Print exactly the first lines of the records. Stop after the line containing "Дополнительно реализован графический", and leave every picture out.

Information provided
+---+
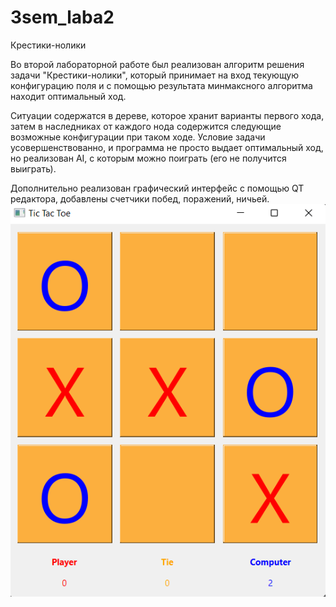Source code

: # 3sem_laba2 
Крестики-нолики

Во второй лабораторной работе был реализован алгоритм решения задачи "Крестики-нолики", который принимает на вход текующую конфигурацию поля и с помощью результата минмаксного алгоритма находит оптимальный ход.

Ситуации содержатся в дереве, которое хранит варианты первого хода, затем в наследниках от каждого нода содержится следующие возможные конфигурации при таком ходе. 
Условие задачи усовершенствованно, и программа не просто выдает оптимальный ход, но реализован AI, с которым можно поиграть (его не получится выиграть).

Дополнительно реализован графический интерфейс с помощью QT редактора, добавлены счетчики побед, поражений, ничьей.
                            ![alt text](1.png "Описание будет тут")​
+---+
Response to this task
Source code

: # 3sem_laba2 
Крестики-нолики

Во второй лабораторной работе был реализован алгоритм решения задачи "Крестики-нолики", который принимает на вход текующую конфигурацию поля и с помощью результата минмаксного алгоритма находит оптимальный ход.

Ситуации содержатся в дереве, которое хранит варианты первого хода, затем в наследниках от каждого нода содержится следующие возможные конфигурации при таком ходе. 
Условие задачи усовершенствованно, и программа не просто выдает оптимальный ход, но реализован AI, с которым можно поиграть (его не получится выиграть).

Дополнительно реализован графический интерфейс с помощью QT редактора, добавлены счетчики побед, поражений, ничьей.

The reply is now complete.